Optimal mechanisms with simple menus

TL;DR

This paper characterizes the structure of optimal mechanisms for a single buyer with two independent, additive valuations, revealing conditions for monotonicity and bounds on menu size, advancing understanding in auction design.

Contribution

It provides new structural results showing when optimal mechanisms have monotone menus and limited menu items, including conditions for bundling and specific distribution classes.

Findings

Optimal mechanisms have monotone menus under mild conditions.

Optimal menus contain at most 4, 5, or 6 items depending on distribution.

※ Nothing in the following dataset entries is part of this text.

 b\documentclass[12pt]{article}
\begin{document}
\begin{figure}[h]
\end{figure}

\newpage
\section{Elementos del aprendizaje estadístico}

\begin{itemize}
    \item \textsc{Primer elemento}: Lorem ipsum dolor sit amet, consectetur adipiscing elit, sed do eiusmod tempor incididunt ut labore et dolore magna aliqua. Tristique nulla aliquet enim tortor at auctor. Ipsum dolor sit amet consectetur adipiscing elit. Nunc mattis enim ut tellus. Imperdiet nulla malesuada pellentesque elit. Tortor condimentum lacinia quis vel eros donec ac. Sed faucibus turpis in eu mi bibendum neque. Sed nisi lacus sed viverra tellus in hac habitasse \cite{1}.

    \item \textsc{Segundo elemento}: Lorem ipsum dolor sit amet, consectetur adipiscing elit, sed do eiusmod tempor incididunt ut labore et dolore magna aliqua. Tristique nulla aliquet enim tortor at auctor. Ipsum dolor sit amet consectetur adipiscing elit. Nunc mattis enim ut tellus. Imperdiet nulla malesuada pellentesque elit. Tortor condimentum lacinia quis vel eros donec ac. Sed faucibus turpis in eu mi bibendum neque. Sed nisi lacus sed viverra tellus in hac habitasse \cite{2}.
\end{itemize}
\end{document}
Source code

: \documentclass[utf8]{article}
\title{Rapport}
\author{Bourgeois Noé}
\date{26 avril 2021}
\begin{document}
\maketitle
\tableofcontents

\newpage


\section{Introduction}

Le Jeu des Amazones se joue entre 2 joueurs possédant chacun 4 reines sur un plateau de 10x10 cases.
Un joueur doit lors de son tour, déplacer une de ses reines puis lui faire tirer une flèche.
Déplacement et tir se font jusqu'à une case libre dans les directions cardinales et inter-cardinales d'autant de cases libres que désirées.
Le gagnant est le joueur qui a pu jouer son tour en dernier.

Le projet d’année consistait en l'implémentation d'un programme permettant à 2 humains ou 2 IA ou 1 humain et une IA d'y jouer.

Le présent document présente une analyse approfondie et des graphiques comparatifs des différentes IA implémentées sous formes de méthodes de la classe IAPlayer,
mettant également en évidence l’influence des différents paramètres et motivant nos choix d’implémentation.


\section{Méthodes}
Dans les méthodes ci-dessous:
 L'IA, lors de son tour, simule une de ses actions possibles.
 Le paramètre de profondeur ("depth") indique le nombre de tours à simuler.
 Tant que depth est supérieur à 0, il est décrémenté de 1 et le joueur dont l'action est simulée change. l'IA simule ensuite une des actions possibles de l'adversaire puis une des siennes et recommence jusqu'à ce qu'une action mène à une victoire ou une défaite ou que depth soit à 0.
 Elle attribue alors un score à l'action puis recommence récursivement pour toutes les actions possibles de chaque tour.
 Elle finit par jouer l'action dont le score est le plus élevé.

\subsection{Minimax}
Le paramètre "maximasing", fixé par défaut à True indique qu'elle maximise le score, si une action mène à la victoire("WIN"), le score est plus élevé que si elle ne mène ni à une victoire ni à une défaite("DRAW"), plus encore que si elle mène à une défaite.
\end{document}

Bundling is optimal for certain distribution classes.

Abstract

We consider optimal mechanism design for the case with one buyer and two items. The buyer's valuations towards the two items are independent and additive. In this setting, optimal mechanism is unknown for general valuation distributions. We obtain two categories of structural results that shed light on the optimal mechanisms. The first category of results state that, under certain mild condition, the optimal mechanism has a monotone menu. In other words, in the menu that represents the optimal mechanism, as payment increases, the allocation probabilities for both items increase simultaneously. Applying this theorem, we derive a version of revenue monotonicity theorem that states stochastically superior distributions yield more revenue. Moreover, our theorem subsumes a previous result regarding sufficient conditions under which bundling is optimal. The second category of results state that, under certain conditions, the optimal mechanisms have few menu items. Our first result in this category says, for certain distributions, the optimal menu contains at most 4 items. The condition admits power (including uniform) density functions. Based on a similar proof of this result, we are able to obtain a wide class of distributions where bundling is optimal. Our second result in this category works for a weaker condition, under which the optimal menu contains at most 6 items. This condition includes exponential density functions. Our last result in this category works for unit-demand setting. It states that, for uniform distributions, the optimal menu contains at most 5 items. All these results are in sharp contrast to Hart and Nisan's recent result that finite-sized menu cannot guarantee any positive fraction of optimal revenue for correlated valuation distributions.